-- Dataset excerpts follows --

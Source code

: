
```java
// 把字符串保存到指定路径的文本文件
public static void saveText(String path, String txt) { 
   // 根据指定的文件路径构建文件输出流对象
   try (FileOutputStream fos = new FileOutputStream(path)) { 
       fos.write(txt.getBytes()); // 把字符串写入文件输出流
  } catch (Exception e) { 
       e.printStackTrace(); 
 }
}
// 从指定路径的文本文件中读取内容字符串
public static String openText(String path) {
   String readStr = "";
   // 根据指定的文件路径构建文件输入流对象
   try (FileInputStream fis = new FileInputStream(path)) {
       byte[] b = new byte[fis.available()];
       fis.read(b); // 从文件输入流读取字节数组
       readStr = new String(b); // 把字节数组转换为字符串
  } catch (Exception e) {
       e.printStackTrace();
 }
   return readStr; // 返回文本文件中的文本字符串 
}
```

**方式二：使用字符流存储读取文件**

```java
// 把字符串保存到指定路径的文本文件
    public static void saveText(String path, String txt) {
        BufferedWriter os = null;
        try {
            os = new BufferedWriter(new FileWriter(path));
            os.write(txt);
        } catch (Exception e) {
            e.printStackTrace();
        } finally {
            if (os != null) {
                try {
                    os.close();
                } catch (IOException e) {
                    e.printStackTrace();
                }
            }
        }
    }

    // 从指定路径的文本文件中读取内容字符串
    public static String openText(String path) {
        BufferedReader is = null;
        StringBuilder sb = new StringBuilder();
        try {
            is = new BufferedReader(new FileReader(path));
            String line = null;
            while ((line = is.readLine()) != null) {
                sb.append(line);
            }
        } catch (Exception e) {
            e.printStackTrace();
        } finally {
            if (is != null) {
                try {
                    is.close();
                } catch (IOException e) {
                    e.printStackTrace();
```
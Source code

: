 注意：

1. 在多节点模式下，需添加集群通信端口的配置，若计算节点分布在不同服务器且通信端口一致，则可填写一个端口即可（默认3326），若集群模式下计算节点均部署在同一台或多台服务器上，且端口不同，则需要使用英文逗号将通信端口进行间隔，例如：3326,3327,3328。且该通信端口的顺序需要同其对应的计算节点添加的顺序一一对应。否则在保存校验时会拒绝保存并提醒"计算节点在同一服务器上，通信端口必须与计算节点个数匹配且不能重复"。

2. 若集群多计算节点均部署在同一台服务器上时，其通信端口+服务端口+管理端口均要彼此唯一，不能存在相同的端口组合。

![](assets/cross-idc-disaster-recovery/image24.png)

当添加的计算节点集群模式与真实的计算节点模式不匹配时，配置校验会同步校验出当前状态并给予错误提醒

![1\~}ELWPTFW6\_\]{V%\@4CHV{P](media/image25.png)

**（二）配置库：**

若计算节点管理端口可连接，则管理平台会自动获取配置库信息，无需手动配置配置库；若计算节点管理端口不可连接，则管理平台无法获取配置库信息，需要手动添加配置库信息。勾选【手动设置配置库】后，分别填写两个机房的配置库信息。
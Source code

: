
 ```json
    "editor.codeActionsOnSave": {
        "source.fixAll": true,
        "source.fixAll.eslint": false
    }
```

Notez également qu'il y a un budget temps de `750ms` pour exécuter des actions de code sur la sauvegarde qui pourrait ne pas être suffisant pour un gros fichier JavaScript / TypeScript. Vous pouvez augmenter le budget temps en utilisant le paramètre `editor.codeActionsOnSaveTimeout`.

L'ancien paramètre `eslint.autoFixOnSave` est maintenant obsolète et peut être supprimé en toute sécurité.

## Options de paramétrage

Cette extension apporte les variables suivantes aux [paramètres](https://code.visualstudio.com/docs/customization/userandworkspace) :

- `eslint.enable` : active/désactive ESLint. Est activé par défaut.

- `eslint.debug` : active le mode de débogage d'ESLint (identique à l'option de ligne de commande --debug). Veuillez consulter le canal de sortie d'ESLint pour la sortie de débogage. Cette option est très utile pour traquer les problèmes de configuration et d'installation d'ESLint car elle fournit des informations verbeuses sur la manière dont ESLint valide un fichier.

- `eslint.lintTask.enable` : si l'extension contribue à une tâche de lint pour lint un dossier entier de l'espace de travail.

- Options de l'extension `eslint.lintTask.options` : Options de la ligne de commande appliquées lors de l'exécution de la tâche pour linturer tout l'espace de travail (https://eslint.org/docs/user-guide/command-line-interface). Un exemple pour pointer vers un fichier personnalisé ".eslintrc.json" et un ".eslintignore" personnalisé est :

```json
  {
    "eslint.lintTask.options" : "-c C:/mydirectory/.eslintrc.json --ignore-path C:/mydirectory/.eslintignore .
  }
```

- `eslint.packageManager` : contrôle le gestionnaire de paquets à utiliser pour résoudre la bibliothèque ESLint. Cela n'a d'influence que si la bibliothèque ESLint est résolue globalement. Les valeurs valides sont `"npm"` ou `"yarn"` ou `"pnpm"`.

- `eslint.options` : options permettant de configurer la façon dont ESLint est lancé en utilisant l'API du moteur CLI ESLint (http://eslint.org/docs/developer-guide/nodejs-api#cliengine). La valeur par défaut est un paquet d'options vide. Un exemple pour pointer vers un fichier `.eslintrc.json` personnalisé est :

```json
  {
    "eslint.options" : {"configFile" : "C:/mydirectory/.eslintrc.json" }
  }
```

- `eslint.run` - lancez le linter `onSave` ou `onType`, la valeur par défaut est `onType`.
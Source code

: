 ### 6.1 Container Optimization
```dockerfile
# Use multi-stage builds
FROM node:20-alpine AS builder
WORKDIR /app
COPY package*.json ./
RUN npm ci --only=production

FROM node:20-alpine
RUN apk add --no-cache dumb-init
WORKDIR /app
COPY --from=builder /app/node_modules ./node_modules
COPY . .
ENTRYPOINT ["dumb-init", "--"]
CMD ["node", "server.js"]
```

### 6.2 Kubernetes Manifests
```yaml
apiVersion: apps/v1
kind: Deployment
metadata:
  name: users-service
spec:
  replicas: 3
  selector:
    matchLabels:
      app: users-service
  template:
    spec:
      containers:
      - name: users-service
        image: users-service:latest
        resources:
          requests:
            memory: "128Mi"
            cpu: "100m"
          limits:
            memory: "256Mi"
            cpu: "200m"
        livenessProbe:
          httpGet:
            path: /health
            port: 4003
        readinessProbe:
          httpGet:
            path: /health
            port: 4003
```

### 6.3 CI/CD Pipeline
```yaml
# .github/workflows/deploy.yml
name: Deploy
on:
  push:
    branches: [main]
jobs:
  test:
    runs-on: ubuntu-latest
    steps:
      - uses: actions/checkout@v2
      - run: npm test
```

-- Dataset excerpts concluded --

• **What is required**
Every line above needs to be retyped exactly.

• **Result for this task**
Source code

:
```java
// 把字符串保存到指定路径的文本文件
public static void saveText(String path, String txt) { 
   // 根据指定的文件路径构建文件输出流对象
   try (FileOutputStream fos = new FileOutputStream(path)) { 
       fos.write(txt.getBytes()); // 把字符串写入文件输出流
  } catch (Exception e) { 
       e.printStackTrace(); 
 }
}
// 从指定路径的文本文件中读取内容字符串
public static String openText(String path) {
   String readStr = "";
   // 根据指定的文件路径构建文件输入流对象
   try (FileInputStream fis = new FileInputStream(path)) {
       byte[] b = new byte[fis.available()];
       fis.read(b); // 从文件输入流读取字节数组
       readStr = new String(b); // 把字节数组转换为字符串
  } catch (Exception e) {
       e.printStackTrace();
 }
   return readStr; // 返回文本文件中的文本字符串 
}
```

**方式二：使用字符流存储读取文件**

```java
// 把字符串保存到指定路径的文本文件
    public static void saveText(String path, String txt) {
        BufferedWriter os = null;
        try {
            os = new BufferedWriter(new FileWriter(path));
            os.write(txt);
        } catch (Exception e) {
            e.printStackTrace();
        } finally {
            if (os != null) {
                try {
                    os.close();
                } catch (IOException e) {
                    e.printStackTrace();
                }
            }
        }
    }

    // 从指定路径的文本文件中读取内容字符串
    public static String openText(String path) {
        BufferedReader is = null;
        StringBuilder sb = new StringBuilder();
        try {
            is = new BufferedReader(new FileReader(path));
            String line = null;
            while ((line = is.readLine()) != null) {
                sb.append(line);
            }
        } catch (Exception e) {
            e.printStackTrace();
        } finally {
            if (is != null) {
                try {
                    is.close();
                } catch (IOException e) {
                    e.printStackTrace();
```
Source code

: 注意：

1. 在多节点模式下，需添加集群通信端口的配置，若计算节点分布在不同服务器且通信端口一致，则可填写一个端口即可（默认3326），若集群模式下计算节点均部署在同一台或多台服务器上，且端口不同，则需要使用英文逗号将通信端口进行间隔，例如：3326,3327,3328。且该通信端口的顺序需要同其对应的计算节点添加的顺序一一对应。否则在保存校验时会拒绝保存并提醒"计算节点在同一服务器上，通信端口必须与计算节点个数匹配且不能重复"。

2. 若集群多计算节点均部署在同一台服务器上时，其通信端口+服务端口+管理端口均要彼此唯一，不能存在相同的端口组合。

![](assets/cross-idc-disaster-recovery/image24.png)

当添加的计算节点集群模式与真实的计算节点模式不匹配时，配置校验会同步校验出当前状态并给予错误提醒

![1\~}ELWPTFW6\_\]{V%\@4CHV{P](media/image25.png)

**（二）配置库：**

若计算节点管理端口可连接，则管理平台会自动获取配置库信息，无需手动配置配置库；若计算节点管理端口不可连接，则管理平台无法获取配置库信息，需要手动添加配置库信息。勾选【手动设置配置库】后，分别填写两个机房的配置库信息。
Source code

:
 ```json
    "editor.codeActionsOnSave": {
        "source.fixAll": true,
        "source.fixAll.eslint": false
    }
```

Notez également qu'il y a un budget temps de `750ms` pour exécuter des actions de code sur la sauvegarde qui pourrait ne pas être suffisant pour un gros fichier JavaScript / TypeScript. Vous pouvez augmenter le budget temps en utilisant le paramètre `editor.codeActionsOnSaveTimeout`.

L'ancien paramètre `eslint.autoFixOnSave` est maintenant obsolète et peut être supprimé en toute sécurité.

## Options de paramétrage

Cette extension apporte les variables suivantes aux [paramètres](https://code.visualstudio.com/docs/customization/userandworkspace) :

- `eslint.enable` : active/désactive ESLint. Est activé par défaut.

- `eslint.debug` : active le mode de débogage d'ESLint (identique à l'option de ligne de commande --debug). Veuillez consulter le canal de sortie d'ESLint pour la sortie de débogage. Cette option est très utile pour traquer les problèmes de configuration et d'installation d'ESLint car elle fournit des informations verbeuses sur la manière dont ESLint valide un fichier.

- `eslint.lintTask.enable` : si l'extension contribue à une tâche de lint pour lint un dossier entier de l'espace de travail.

- Options de l'extension `eslint.lintTask.options` : Options de la ligne de commande appliquées lors de l'exécution de la tâche pour linturer tout l'espace de travail (https://eslint.org/docs/user-guide/command-line-interface). Un exemple pour pointer vers un fichier personnalisé ".eslintrc.json" et un ".eslintignore" personnalisé est :

```json
  {
    "eslint.lintTask.options" : "-c C:/mydirectory/.eslintrc.json --ignore-path C:/mydirectory/.eslintignore .
  }
```

- `eslint.packageManager` : contrôle le gestionnaire de paquets à utiliser pour résoudre la bibliothèque ESLint. Cela n'a d'influence que si la bibliothèque ESLint est résolue globalement. Les valeurs valides sont `"npm"` ou `"yarn"` ou `"pnpm"`.

- `eslint.options` : options permettant de configurer la façon dont ESLint est lancé en utilisant l'API du moteur CLI ESLint (http://eslint.org/docs/developer-guide/nodejs-api#cliengine). La valeur par défaut est un paquet d'options vide. Un exemple pour pointer vers un fichier `.eslintrc.json` personnalisé est :

```json
  {
    "eslint.options" : {"configFile" : "C:/mydirectory/.eslintrc.json" }
  }
```

- `eslint.run` - lancez le linter `onSave` ou `onType`, la valeur par défaut est `onType`.
Source code

: ### 6.1 Container Optimization
```dockerfile
# Use multi-stage builds
FROM node:20-alpine AS builder
WORKDIR /app
COPY package*.json ./
RUN npm ci --only=production

FROM node:20-alpine
RUN apk add --no-cache dumb-init
WORKDIR /app
COPY --from=builder /app/node_modules ./node_modules
COPY . .
ENTRYPOINT ["dumb-init", "--"]
CMD ["node", "server.js"]
```

### 6.2 Kubernetes Manifests
```yaml
apiVersion: apps/v1
kind: Deployment
metadata:
  name: users-service
spec:
  replicas: 3
  selector:
    matchLabels:
      app: users-service
  template:
    spec:
      containers:
      - name: users-service
        image: users-service:latest
        resources:
          requests:
            memory: "128Mi"
            cpu: "100m"
          limits:
            memory: "256Mi"
            cpu: "200m"
        livenessProbe:
          httpGet:
            path: /health
            port: 4003
        readinessProbe:
          httpGet:
            path: /health
            port: 4003
```

### 6.3 CI/CD Pipeline
```yaml
# .github/workflows/deploy.yml
name: Deploy
on:
  push:
    branches: [main]
jobs:
  test:
    runs-on: ubuntu-latest
    steps:
      - uses: actions/checkout@v2
      - run: npm test
```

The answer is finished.